Some are saying that a bullish interview by Fed Chairman Powell on 60 Minutes last Sunday was the launchpad for the rally this week. Whatever the reason, it is apparent that the bulls have a lot of fire- power left, and the move above 2820 could be significant. But a breakout above 2820 only means that the next resistance level -- the all-time highs at 2930+ come into play. On the downside, there is support at 2720 (last Friday's lows), 2680 (the early February lows), and 2600- 2620, as well as the ultimate support at 2350 (the December lows).
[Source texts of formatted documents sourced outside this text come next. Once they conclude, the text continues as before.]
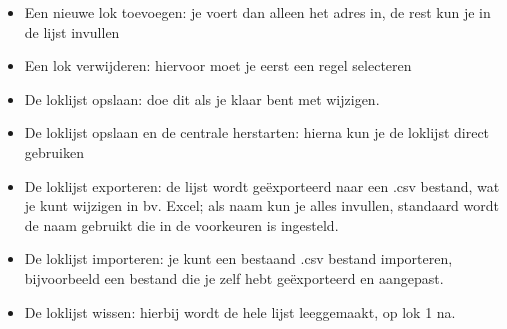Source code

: \documentclass[12pt,a4paper]{report}
\begin{document}
\begin{itemize}
\item Een nieuwe lok toevoegen: je voert dan alleen het adres in, de rest kun je in de lijst invullen
\item Een lok verwijderen: hiervoor moet je eerst een regel selecteren
\item De loklijst opslaan: doe dit als je klaar bent met wijzigen.
\item De loklijst opslaan en de centrale herstarten: hierna kun je de loklijst direct gebruiken
\item De loklijst exporteren: de lijst wordt geëxporteerd naar een .csv bestand, wat je kunt wijzigen in bv. Excel; als naam kun je alles invullen, standaard wordt de naam gebruikt die in de voorkeuren is ingesteld.
\item De loklijst importeren: je kunt een bestaand .csv bestand importeren, bijvoorbeeld een bestand die je zelf hebt ge\"{e}xporteerd en aangepast.
\item De loklijst wissen: hierbij wordt de hele lijst leeggemaakt, op lok 1 na.
\end{itemize}
\end{document}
Equity-only put-call ratios are mixed in their signals. The weighted ratio rolled over to a sell signal over a week ago, and it remains on that sell signal now, although it has declined over the past three days. Meanwhile, the standard ratio remains on buy signal.
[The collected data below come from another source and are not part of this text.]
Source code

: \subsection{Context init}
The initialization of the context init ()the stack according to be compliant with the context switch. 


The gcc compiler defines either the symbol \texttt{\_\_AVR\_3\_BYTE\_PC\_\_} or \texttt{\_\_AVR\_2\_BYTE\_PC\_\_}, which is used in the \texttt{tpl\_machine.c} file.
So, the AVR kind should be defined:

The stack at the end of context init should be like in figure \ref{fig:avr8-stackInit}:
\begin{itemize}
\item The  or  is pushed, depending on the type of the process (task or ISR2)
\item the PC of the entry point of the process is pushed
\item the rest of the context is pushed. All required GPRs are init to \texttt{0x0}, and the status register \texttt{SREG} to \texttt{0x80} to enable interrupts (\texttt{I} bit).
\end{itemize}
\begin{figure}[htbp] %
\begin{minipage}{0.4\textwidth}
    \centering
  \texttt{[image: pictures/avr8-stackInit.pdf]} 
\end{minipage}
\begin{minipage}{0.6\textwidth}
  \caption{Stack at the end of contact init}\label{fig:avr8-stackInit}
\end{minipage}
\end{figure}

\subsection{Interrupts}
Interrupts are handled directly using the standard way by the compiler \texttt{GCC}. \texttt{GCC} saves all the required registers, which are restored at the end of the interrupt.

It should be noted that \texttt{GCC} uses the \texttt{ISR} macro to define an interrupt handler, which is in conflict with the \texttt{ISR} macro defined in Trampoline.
Market breadth has been volatile this week. At this time, both breadth oscillators are on buy signals, after having wavered slightly during the week.
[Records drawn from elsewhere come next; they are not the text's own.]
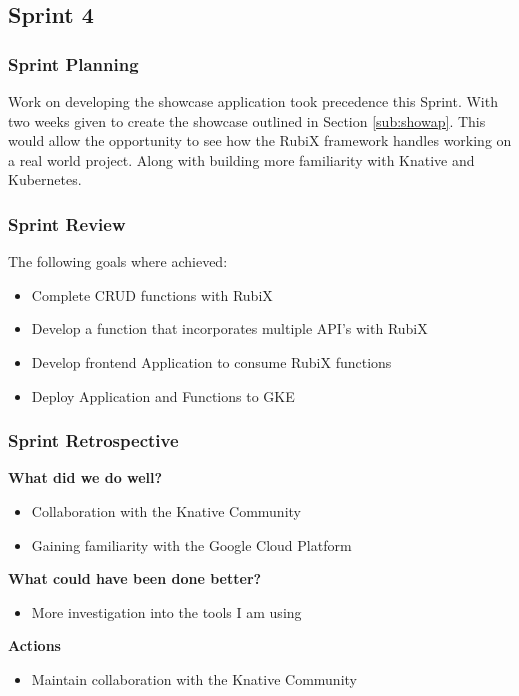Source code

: \subsection{Sprint 4}
\subsubsection{Sprint Planning}
Work on developing the showcase application took precedence this Sprint. With two weeks given to create the showcase outlined in Section \ref{sub:showap}. This would allow the opportunity to see how the RubiX framework handles working on a real world project. Along with building more familiarity with Knative and Kubernetes.
\subsubsection{Sprint Review}
The following goals where achieved:
\begin{itemize}
    \item Complete CRUD functions with RubiX
    \item Develop a function that incorporates multiple API's with RubiX
    \item Develop frontend Application to consume RubiX functions
    \item Deploy Application and Functions to GKE
\end{itemize}
\subsubsection{Sprint Retrospective}
\textbf{What did we do well?}
\begin{itemize}
    \item Collaboration with the Knative Community
    \item Gaining familiarity with the Google Cloud Platform
\end{itemize}
\textbf{What could have been done better?}
\begin{itemize}
    \item More investigation into the tools I am using
\end{itemize}
\textbf{Actions}
\begin{itemize}
    \item Maintain collaboration with the Knative Community
\end{itemize}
Volatility has generally been drifting lower, and that is bullish for stocks. $VIX is at its lowest levels since very early October. We all know what happened later in October, so $VIX being at these low levels is a bit of an overbought condition and a warning sign to stay alert. But, $VIX will not present a problem for the stock market unless it closes above 17.
In summary, signals are mixed. However, so many people are watching the 2820 level that it is probably going to be fakeout of sorts. After a brief ensuing rally, $SPX will be back in the business of proving that there is still power left in the bullish case, and that will be a heavy burden to prove. Once again, straddle purchases seem to be the way to go.